Judith Scherr is editor of the Berkeley Daily Plan
Saturday November 04, 2000

The fight to keep in tact the fragile liberal-progressive council faction majority is being played out in southwest Berkeley’s District 2, and, to a lesser degree, in South Berkeley’s District 3. 

The five liberal-progressive councilmembers are Vice Mayor Maudelle Shirek and Councilmembers Kriss Worthington, Linda Maio, Dona Spring and Margaret Breland. The more moderate faction consists of Mayor Shirley Dean and Councilmembers Betty Olds, Polly Armstrong and Diane Woolley. 

In District 2, the fight is being waged between Dean-backed Betty Hicks and progressive-backed incumbent Breland. 

Breland has come away with the lion’s share of weighty endorsers that include the four other progressive councilmembers, Congressmember Barbara Lee, Assemblymember Dion Aroner, former Assemblymember Tom Bates and former mayor Loni Hancock. Breland is endorsed by the Alameda County Central Labor Council, the Service Employees International Union 535 and 790, the Sierra Club, the East Bay League of Conservation Voters, the Green Party, Berkeley Citizen’s Action and the National Women’s Political Caucus. 

Hicks has grabbed the endorsement of Mayor Shirley Dean, the police and fire fighters associations and the Berkeley Democratic Club. 

The endorsements may be sparse, but they represent powerful foes for Breland.
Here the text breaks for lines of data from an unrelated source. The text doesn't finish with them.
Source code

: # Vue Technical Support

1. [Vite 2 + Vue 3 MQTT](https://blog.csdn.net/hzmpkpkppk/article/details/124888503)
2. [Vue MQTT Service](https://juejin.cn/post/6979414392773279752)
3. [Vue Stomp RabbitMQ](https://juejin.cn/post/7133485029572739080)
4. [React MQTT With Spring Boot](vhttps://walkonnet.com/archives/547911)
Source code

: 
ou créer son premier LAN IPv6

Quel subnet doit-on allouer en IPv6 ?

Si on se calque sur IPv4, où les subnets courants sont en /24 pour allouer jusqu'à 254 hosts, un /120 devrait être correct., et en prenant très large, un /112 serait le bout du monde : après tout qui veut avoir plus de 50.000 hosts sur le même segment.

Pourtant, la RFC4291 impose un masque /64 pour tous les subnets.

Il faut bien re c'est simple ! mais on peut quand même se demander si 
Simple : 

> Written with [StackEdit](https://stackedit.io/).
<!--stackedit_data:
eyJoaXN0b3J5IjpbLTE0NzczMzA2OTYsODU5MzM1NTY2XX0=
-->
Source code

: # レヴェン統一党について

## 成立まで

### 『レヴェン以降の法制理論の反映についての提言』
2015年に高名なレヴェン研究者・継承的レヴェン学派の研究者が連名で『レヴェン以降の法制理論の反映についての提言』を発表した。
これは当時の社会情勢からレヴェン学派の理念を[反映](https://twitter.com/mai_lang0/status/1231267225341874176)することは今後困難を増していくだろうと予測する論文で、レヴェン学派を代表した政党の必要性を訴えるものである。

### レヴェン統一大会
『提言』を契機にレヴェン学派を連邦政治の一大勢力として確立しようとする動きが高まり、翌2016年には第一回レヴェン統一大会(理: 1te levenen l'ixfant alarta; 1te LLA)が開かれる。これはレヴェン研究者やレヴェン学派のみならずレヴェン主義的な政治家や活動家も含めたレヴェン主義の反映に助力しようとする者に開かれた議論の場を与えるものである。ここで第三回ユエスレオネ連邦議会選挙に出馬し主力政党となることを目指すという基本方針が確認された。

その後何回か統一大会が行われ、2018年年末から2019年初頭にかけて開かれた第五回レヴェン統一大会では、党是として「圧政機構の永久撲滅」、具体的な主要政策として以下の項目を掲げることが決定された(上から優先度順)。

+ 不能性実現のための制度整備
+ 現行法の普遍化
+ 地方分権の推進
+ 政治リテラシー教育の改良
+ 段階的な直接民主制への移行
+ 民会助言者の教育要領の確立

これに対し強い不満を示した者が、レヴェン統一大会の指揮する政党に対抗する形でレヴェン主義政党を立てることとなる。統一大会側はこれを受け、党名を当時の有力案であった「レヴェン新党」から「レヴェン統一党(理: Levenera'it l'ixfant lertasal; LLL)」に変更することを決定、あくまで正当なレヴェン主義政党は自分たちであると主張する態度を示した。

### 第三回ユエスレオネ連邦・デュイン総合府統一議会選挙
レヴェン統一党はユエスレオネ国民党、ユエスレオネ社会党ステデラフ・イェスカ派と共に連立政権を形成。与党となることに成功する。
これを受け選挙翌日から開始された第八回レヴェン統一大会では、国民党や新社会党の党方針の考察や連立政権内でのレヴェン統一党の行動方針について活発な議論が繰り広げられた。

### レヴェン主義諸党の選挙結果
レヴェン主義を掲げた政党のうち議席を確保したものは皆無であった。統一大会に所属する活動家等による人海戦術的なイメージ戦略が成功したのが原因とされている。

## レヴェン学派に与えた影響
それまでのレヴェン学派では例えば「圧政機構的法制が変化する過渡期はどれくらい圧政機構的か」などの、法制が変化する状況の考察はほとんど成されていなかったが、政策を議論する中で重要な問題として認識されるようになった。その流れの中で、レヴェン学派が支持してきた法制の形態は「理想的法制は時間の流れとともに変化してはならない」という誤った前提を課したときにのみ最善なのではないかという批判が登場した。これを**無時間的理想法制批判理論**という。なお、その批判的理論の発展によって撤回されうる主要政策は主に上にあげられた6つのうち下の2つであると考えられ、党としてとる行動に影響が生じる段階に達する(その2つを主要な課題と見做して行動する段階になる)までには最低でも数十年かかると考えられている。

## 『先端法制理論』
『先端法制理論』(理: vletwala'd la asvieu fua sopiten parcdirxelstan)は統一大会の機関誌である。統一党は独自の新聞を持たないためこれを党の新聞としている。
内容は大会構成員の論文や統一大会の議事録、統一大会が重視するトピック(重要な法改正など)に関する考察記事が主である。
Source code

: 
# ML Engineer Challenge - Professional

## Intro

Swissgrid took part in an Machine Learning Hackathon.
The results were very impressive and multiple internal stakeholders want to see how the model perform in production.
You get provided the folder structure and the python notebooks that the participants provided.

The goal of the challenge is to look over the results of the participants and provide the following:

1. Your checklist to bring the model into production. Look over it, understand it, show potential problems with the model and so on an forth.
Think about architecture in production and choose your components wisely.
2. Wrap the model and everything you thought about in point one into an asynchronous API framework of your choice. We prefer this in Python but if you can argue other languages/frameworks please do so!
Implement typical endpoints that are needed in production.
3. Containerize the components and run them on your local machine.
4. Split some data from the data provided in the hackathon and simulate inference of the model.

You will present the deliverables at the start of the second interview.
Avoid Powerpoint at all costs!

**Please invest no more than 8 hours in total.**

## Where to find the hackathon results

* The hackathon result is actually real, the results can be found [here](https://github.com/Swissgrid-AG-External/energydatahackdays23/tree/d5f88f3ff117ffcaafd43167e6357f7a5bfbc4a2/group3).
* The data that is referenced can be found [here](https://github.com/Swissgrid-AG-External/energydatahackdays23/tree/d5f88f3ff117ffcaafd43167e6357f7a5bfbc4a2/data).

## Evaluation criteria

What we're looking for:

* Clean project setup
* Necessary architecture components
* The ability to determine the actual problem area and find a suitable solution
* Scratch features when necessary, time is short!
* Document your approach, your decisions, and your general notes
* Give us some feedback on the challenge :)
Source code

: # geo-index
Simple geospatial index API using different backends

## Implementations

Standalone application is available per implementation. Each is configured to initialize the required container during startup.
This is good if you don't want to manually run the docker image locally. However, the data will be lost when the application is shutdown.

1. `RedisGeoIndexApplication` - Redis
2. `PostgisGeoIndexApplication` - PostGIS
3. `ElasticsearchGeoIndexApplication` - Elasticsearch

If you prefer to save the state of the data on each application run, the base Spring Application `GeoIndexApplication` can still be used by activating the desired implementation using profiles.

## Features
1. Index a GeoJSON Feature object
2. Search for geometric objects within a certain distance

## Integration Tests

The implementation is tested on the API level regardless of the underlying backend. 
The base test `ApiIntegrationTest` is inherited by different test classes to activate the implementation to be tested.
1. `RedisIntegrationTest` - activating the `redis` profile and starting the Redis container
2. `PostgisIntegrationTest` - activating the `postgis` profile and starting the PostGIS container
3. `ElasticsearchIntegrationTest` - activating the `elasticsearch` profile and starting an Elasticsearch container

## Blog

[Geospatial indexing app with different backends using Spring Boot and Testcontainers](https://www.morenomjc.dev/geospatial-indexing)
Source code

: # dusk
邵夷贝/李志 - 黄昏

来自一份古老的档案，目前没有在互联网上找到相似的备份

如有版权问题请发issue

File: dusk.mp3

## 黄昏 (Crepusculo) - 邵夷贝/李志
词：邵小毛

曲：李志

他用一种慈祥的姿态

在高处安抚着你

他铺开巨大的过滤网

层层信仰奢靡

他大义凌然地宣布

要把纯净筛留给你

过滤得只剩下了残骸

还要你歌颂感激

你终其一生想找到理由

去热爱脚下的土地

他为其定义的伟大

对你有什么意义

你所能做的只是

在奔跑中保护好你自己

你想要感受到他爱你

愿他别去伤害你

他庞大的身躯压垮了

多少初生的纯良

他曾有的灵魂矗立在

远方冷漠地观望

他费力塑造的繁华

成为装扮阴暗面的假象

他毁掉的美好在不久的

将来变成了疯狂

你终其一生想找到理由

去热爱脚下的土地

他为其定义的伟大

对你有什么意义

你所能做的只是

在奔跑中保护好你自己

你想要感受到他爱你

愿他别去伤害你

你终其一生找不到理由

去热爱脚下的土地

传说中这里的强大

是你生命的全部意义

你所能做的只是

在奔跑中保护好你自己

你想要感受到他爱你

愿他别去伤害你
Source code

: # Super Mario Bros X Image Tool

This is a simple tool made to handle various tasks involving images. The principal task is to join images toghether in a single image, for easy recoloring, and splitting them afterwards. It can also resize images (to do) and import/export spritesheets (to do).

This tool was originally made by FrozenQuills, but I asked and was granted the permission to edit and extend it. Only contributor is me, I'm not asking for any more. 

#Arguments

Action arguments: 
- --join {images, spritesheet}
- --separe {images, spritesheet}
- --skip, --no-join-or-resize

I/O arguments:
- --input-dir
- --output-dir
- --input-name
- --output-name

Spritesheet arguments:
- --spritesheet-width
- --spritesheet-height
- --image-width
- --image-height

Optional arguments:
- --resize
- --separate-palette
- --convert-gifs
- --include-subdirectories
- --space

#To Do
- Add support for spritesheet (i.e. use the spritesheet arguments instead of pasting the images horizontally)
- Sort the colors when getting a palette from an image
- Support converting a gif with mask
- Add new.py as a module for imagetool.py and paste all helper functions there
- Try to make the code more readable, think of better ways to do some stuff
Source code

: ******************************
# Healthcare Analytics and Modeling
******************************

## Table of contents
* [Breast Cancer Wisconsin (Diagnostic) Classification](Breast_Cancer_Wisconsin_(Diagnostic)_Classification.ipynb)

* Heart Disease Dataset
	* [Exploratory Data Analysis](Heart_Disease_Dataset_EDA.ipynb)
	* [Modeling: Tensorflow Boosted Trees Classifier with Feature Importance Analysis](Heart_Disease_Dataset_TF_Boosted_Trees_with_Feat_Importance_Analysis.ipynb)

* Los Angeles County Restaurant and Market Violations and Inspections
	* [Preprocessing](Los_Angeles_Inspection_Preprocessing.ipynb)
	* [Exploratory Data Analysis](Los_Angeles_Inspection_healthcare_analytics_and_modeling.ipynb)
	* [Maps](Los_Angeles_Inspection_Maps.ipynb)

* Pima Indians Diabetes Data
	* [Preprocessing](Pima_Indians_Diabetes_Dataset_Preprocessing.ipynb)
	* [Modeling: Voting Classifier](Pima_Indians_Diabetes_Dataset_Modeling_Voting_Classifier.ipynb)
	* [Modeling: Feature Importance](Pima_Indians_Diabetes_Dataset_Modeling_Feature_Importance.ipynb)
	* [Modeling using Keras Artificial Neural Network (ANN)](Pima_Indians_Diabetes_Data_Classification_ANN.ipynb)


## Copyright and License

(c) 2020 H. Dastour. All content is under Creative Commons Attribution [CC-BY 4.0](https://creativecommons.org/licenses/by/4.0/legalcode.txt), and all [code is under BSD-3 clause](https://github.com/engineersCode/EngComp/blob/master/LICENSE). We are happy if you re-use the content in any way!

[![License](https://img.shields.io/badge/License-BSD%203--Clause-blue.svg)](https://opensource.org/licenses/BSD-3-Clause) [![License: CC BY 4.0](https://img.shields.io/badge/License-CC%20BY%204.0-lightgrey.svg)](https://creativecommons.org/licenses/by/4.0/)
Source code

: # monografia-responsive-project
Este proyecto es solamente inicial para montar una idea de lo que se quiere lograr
Hicks has raised about $20,500 for her campaign, while Breland has raised somewhat less, about $17,500.  

Signs representing both candidates dot telephone poles and glossy literature has been sent through the mail and dropped off by volunteers working diligently for one side or the other. 

Foes point to Hick’s support from Fourth Street interests that include $250 checks from Fourth Street property manager Mike Drew and separate $250 donations from a number of members of the Drew family, $250 contributions from Fourth-Street developers Denny and Elliot Abrams, $250 contributions each from Fourth Street’s Builders Booksource and Bette’s Oceanview Diner. (Hicks told the Daily Planet that she realized she wasn’t supposed to take funds from businesses, but that the business owners would be replacing the business checks with personal checks.)  

Hicks also has received $250 checks – the maximum one can give under the city’s finance campaign law – from three different Trasaction Co. officials, developer Avi Nevo and housing developer John Koenigshoter.  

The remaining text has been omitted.